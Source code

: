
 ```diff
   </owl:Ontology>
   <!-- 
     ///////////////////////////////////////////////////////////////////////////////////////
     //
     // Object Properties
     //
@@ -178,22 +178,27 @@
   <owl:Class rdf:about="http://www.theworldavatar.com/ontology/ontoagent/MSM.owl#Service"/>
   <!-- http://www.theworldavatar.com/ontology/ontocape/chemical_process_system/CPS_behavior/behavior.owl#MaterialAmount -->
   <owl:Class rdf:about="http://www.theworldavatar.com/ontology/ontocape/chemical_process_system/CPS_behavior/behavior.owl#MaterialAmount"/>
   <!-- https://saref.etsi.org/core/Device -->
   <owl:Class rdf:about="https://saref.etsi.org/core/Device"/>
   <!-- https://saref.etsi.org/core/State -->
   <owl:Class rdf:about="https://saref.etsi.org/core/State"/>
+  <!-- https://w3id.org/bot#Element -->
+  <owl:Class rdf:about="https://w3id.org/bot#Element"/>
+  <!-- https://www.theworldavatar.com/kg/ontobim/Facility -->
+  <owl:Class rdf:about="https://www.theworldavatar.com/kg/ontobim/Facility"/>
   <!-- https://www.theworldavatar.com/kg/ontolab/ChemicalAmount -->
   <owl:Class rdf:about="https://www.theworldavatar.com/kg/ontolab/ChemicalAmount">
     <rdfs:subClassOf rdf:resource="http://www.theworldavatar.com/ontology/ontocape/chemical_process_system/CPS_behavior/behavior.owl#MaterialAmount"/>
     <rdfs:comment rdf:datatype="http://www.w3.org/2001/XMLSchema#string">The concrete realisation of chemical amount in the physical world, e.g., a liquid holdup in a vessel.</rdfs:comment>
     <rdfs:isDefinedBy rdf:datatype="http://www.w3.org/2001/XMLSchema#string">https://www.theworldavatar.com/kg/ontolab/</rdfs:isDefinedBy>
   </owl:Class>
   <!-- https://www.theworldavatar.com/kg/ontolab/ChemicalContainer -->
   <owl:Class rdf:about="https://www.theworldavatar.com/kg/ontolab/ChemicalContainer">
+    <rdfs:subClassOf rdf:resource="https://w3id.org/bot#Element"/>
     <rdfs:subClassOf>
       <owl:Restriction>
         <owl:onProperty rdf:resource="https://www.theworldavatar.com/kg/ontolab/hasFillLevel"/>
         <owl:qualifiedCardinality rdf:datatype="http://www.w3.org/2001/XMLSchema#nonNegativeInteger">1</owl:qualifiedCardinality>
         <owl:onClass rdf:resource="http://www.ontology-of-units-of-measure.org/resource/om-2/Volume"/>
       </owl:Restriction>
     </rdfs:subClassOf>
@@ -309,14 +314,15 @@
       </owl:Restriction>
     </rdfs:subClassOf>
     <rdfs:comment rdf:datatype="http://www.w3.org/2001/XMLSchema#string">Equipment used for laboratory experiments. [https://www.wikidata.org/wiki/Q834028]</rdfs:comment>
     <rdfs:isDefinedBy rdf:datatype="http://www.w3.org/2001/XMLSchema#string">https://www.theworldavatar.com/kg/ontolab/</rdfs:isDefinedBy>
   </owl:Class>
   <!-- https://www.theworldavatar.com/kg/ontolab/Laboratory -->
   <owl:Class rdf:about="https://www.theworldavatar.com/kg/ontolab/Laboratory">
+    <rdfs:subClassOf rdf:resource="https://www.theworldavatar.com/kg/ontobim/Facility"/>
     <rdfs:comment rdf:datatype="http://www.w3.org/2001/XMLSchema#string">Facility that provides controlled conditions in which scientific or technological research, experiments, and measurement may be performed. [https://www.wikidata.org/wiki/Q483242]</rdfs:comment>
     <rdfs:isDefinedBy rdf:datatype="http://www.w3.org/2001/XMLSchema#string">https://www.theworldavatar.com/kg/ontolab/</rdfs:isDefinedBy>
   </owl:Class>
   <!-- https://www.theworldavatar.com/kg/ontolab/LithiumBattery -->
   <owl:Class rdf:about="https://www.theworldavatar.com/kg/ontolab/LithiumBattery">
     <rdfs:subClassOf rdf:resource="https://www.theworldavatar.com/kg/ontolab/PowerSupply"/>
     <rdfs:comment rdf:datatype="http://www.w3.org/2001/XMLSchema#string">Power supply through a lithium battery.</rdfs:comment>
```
────────────────────────────────────────
--- Task goal ---
Write out the full listing without altering anything.

--- Your solution ---
Source code

:
 ```diff
   </owl:Ontology>
   <!-- 
     ///////////////////////////////////////////////////////////////////////////////////////
     //
     // Object Properties
     //
@@ -178,22 +178,27 @@
   <owl:Class rdf:about="http://www.theworldavatar.com/ontology/ontoagent/MSM.owl#Service"/>
   <!-- http://www.theworldavatar.com/ontology/ontocape/chemical_process_system/CPS_behavior/behavior.owl#MaterialAmount -->
   <owl:Class rdf:about="http://www.theworldavatar.com/ontology/ontocape/chemical_process_system/CPS_behavior/behavior.owl#MaterialAmount"/>
   <!-- https://saref.etsi.org/core/Device -->
   <owl:Class rdf:about="https://saref.etsi.org/core/Device"/>
   <!-- https://saref.etsi.org/core/State -->
   <owl:Class rdf:about="https://saref.etsi.org/core/State"/>
+  <!-- https://w3id.org/bot#Element -->
+  <owl:Class rdf:about="https://w3id.org/bot#Element"/>
+  <!-- https://www.theworldavatar.com/kg/ontobim/Facility -->
+  <owl:Class rdf:about="https://www.theworldavatar.com/kg/ontobim/Facility"/>
   <!-- https://www.theworldavatar.com/kg/ontolab/ChemicalAmount -->
   <owl:Class rdf:about="https://www.theworldavatar.com/kg/ontolab/ChemicalAmount">
     <rdfs:subClassOf rdf:resource="http://www.theworldavatar.com/ontology/ontocape/chemical_process_system/CPS_behavior/behavior.owl#MaterialAmount"/>
     <rdfs:comment rdf:datatype="http://www.w3.org/2001/XMLSchema#string">The concrete realisation of chemical amount in the physical world, e.g., a liquid holdup in a vessel.</rdfs:comment>
     <rdfs:isDefinedBy rdf:datatype="http://www.w3.org/2001/XMLSchema#string">https://www.theworldavatar.com/kg/ontolab/</rdfs:isDefinedBy>
   </owl:Class>
   <!-- https://www.theworldavatar.com/kg/ontolab/ChemicalContainer -->
   <owl:Class rdf:about="https://www.theworldavatar.com/kg/ontolab/ChemicalContainer">
+    <rdfs:subClassOf rdf:resource="https://w3id.org/bot#Element"/>
     <rdfs:subClassOf>
       <owl:Restriction>
         <owl:onProperty rdf:resource="https://www.theworldavatar.com/kg/ontolab/hasFillLevel"/>
         <owl:qualifiedCardinality rdf:datatype="http://www.w3.org/2001/XMLSchema#nonNegativeInteger">1</owl:qualifiedCardinality>
         <owl:onClass rdf:resource="http://www.ontology-of-units-of-measure.org/resource/om-2/Volume"/>
       </owl:Restriction>
     </rdfs:subClassOf>
@@ -309,14 +314,15 @@
       </owl:Restriction>
     </rdfs:subClassOf>
     <rdfs:comment rdf:datatype="http://www.w3.org/2001/XMLSchema#string">Equipment used for laboratory experiments. [https://www.wikidata.org/wiki/Q834028]</rdfs:comment>
     <rdfs:isDefinedBy rdf:datatype="http://www.w3.org/2001/XMLSchema#string">https://www.theworldavatar.com/kg/ontolab/</rdfs:isDefinedBy>
   </owl:Class>
   <!-- https://www.theworldavatar.com/kg/ontolab/Laboratory -->
   <owl:Class rdf:about="https://www.theworldavatar.com/kg/ontolab/Laboratory">
+    <rdfs:subClassOf rdf:resource="https://www.theworldavatar.com/kg/ontobim/Facility"/>
     <rdfs:comment rdf:datatype="http://www.w3.org/2001/XMLSchema#string">Facility that provides controlled conditions in which scientific or technological research, experiments, and measurement may be performed. [https://www.wikidata.org/wiki/Q483242]</rdfs:comment>
     <rdfs:isDefinedBy rdf:datatype="http://www.w3.org/2001/XMLSchema#string">https://www.theworldavatar.com/kg/ontolab/</rdfs:isDefinedBy>
   </owl:Class>
   <!-- https://www.theworldavatar.com/kg/ontolab/LithiumBattery -->
   <owl:Class rdf:about="https://www.theworldavatar.com/kg/ontolab/LithiumBattery">
     <rdfs:subClassOf rdf:resource="https://www.theworldavatar.com/kg/ontolab/PowerSupply"/>
     <rdfs:comment rdf:datatype="http://www.w3.org/2001/XMLSchema#string">Power supply through a lithium battery.</rdfs:comment>
```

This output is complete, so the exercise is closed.